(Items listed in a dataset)
BEGIN
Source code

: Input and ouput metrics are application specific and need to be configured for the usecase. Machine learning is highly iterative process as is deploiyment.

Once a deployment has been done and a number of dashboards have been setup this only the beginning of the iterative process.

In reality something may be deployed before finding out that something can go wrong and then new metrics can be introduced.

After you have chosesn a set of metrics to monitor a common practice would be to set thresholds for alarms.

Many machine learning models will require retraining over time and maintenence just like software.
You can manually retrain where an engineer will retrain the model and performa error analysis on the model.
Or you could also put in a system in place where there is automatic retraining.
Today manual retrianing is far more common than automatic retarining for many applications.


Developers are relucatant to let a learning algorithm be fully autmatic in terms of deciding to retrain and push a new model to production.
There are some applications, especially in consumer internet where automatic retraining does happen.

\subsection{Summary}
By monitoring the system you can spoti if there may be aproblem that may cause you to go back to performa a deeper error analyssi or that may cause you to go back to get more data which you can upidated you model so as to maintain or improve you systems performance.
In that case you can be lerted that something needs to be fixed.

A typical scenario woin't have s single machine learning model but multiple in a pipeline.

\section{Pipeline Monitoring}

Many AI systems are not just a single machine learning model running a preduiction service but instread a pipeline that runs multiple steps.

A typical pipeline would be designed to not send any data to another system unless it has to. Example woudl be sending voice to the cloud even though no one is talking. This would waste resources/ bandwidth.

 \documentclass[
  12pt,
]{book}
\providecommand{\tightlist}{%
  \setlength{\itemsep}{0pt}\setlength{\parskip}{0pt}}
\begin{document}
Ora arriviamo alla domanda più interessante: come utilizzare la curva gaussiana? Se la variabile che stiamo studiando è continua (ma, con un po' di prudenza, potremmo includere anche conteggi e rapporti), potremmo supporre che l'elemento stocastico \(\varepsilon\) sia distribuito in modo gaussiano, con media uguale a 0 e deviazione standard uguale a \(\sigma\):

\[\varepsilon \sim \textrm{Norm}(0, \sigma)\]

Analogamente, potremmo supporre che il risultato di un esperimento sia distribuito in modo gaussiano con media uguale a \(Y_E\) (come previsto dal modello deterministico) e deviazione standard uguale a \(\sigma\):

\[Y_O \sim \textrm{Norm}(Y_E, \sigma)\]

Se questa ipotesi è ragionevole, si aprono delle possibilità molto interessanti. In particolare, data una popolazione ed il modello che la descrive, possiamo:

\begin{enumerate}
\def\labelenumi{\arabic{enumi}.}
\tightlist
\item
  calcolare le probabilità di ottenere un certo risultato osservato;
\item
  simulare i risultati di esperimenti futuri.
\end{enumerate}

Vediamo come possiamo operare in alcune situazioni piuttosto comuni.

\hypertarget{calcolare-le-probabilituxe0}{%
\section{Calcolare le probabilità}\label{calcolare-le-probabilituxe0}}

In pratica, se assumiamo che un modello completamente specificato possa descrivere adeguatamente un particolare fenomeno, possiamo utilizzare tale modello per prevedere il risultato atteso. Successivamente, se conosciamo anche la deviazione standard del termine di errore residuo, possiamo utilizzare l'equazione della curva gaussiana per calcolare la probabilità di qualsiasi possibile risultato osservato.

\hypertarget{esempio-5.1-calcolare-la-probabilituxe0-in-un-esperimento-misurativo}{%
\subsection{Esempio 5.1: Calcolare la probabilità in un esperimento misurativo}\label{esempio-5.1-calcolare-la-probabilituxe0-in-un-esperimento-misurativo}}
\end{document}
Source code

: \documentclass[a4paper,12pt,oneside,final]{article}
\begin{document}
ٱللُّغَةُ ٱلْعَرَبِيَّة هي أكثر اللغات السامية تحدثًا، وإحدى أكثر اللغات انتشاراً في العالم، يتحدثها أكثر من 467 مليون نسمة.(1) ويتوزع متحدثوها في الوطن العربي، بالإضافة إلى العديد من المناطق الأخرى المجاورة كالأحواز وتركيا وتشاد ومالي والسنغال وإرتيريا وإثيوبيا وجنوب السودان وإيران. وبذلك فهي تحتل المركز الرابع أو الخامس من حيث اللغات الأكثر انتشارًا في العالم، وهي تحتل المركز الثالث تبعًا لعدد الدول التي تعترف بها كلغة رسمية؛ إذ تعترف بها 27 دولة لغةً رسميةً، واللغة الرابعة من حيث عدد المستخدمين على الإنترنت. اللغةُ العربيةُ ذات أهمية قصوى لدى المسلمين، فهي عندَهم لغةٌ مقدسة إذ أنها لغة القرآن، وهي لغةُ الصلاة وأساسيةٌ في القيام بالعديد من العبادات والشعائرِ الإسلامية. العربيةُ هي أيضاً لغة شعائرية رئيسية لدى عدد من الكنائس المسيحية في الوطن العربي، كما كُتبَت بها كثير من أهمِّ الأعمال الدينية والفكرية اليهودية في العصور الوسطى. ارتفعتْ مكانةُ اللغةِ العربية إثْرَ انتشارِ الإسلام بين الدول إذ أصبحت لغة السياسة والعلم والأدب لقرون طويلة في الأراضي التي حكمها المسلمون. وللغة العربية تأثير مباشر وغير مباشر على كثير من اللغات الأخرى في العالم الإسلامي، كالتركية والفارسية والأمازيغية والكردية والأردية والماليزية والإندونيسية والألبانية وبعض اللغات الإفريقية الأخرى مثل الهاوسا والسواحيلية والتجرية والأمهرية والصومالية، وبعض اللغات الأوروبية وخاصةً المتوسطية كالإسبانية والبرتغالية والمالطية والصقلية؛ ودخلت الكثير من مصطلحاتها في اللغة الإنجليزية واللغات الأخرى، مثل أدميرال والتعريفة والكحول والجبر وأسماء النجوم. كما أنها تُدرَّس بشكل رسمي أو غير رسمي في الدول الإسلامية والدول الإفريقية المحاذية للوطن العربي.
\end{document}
END
### Work required:
Could you return all of the data exactly as written?

### Solved problem:
Source code

: Input and ouput metrics are application specific and need to be configured for the usecase. Machine learning is highly iterative process as is deploiyment.

Once a deployment has been done and a number of dashboards have been setup this only the beginning of the iterative process.

In reality something may be deployed before finding out that something can go wrong and then new metrics can be introduced.

After you have chosesn a set of metrics to monitor a common practice would be to set thresholds for alarms.

Many machine learning models will require retraining over time and maintenence just like software.
You can manually retrain where an engineer will retrain the model and performa error analysis on the model.
Or you could also put in a system in place where there is automatic retraining.
Today manual retrianing is far more common than automatic retarining for many applications.


Developers are relucatant to let a learning algorithm be fully autmatic in terms of deciding to retrain and push a new model to production.
There are some applications, especially in consumer internet where automatic retraining does happen.

\subsection{Summary}
By monitoring the system you can spoti if there may be aproblem that may cause you to go back to performa a deeper error analyssi or that may cause you to go back to get more data which you can upidated you model so as to maintain or improve you systems performance.
In that case you can be lerted that something needs to be fixed.

A typical scenario woin't have s single machine learning model but multiple in a pipeline.

\section{Pipeline Monitoring}

Many AI systems are not just a single machine learning model running a preduiction service but instread a pipeline that runs multiple steps.

A typical pipeline would be designed to not send any data to another system unless it has to. Example woudl be sending voice to the cloud even though no one is talking. This would waste resources/ bandwidth.

 \documentclass[
  12pt,
]{book}
\providecommand{\tightlist}{%
  \setlength{\itemsep}{0pt}\setlength{\parskip}{0pt}}
\begin{document}
Ora arriviamo alla domanda più interessante: come utilizzare la curva gaussiana? Se la variabile che stiamo studiando è continua (ma, con un po' di prudenza, potremmo includere anche conteggi e rapporti), potremmo supporre che l'elemento stocastico \(\varepsilon\) sia distribuito in modo gaussiano, con media uguale a 0 e deviazione standard uguale a \(\sigma\):

\[\varepsilon \sim \textrm{Norm}(0, \sigma)\]

Analogamente, potremmo supporre che il risultato di un esperimento sia distribuito in modo gaussiano con media uguale a \(Y_E\) (come previsto dal modello deterministico) e deviazione standard uguale a \(\sigma\):

\[Y_O \sim \textrm{Norm}(Y_E, \sigma)\]

Se questa ipotesi è ragionevole, si aprono delle possibilità molto interessanti. In particolare, data una popolazione ed il modello che la descrive, possiamo:

\begin{enumerate}
\def\labelenumi{\arabic{enumi}.}
\tightlist
\item
  calcolare le probabilità di ottenere un certo risultato osservato;
\item
  simulare i risultati di esperimenti futuri.
\end{enumerate}

Vediamo come possiamo operare in alcune situazioni piuttosto comuni.

\hypertarget{calcolare-le-probabilituxe0}{%
\section{Calcolare le probabilità}\label{calcolare-le-probabilituxe0}}

In pratica, se assumiamo che un modello completamente specificato possa descrivere adeguatamente un particolare fenomeno, possiamo utilizzare tale modello per prevedere il risultato atteso. Successivamente, se conosciamo anche la deviazione standard del termine di errore residuo, possiamo utilizzare l'equazione della curva gaussiana per calcolare la probabilità di qualsiasi possibile risultato osservato.

\hypertarget{esempio-5.1-calcolare-la-probabilituxe0-in-un-esperimento-misurativo}{%
\subsection{Esempio 5.1: Calcolare la probabilità in un esperimento misurativo}\label{esempio-5.1-calcolare-la-probabilituxe0-in-un-esperimento-misurativo}}
\end{document}
Source code

: \documentclass[a4paper,12pt,oneside,final]{article}
\begin{document}
ٱللُّغَةُ ٱلْعَرَبِيَّة هي أكثر اللغات السامية تحدثًا، وإحدى أكثر اللغات انتشاراً في العالم، يتحدثها أكثر من 467 مليون نسمة.(1) ويتوزع متحدثوها في الوطن العربي، بالإضافة إلى العديد من المناطق الأخرى المجاورة كالأحواز وتركيا وتشاد ومالي والسنغال وإرتيريا وإثيوبيا وجنوب السودان وإيران. وبذلك فهي تحتل المركز الرابع أو الخامس من حيث اللغات الأكثر انتشارًا في العالم، وهي تحتل المركز الثالث تبعًا لعدد الدول التي تعترف بها كلغة رسمية؛ إذ تعترف بها 27 دولة لغةً رسميةً، واللغة الرابعة من حيث عدد المستخدمين على الإنترنت. اللغةُ العربيةُ ذات أهمية قصوى لدى المسلمين، فهي عندَهم لغةٌ مقدسة إذ أنها لغة القرآن، وهي لغةُ الصلاة وأساسيةٌ في القيام بالعديد من العبادات والشعائرِ الإسلامية. العربيةُ هي أيضاً لغة شعائرية رئيسية لدى عدد من الكنائس المسيحية في الوطن العربي، كما كُتبَت بها كثير من أهمِّ الأعمال الدينية والفكرية اليهودية في العصور الوسطى. ارتفعتْ مكانةُ اللغةِ العربية إثْرَ انتشارِ الإسلام بين الدول إذ أصبحت لغة السياسة والعلم والأدب لقرون طويلة في الأراضي التي حكمها المسلمون. وللغة العربية تأثير مباشر وغير مباشر على كثير من اللغات الأخرى في العالم الإسلامي، كالتركية والفارسية والأمازيغية والكردية والأردية والماليزية والإندونيسية والألبانية وبعض اللغات الإفريقية الأخرى مثل الهاوسا والسواحيلية والتجرية والأمهرية والصومالية، وبعض اللغات الأوروبية وخاصةً المتوسطية كالإسبانية والبرتغالية والمالطية والصقلية؛ ودخلت الكثير من مصطلحاتها في اللغة الإنجليزية واللغات الأخرى، مثل أدميرال والتعريفة والكحول والجبر وأسماء النجوم. كما أنها تُدرَّس بشكل رسمي أو غير رسمي في الدول الإسلامية والدول الإفريقية المحاذية للوطن العربي.
\end{document}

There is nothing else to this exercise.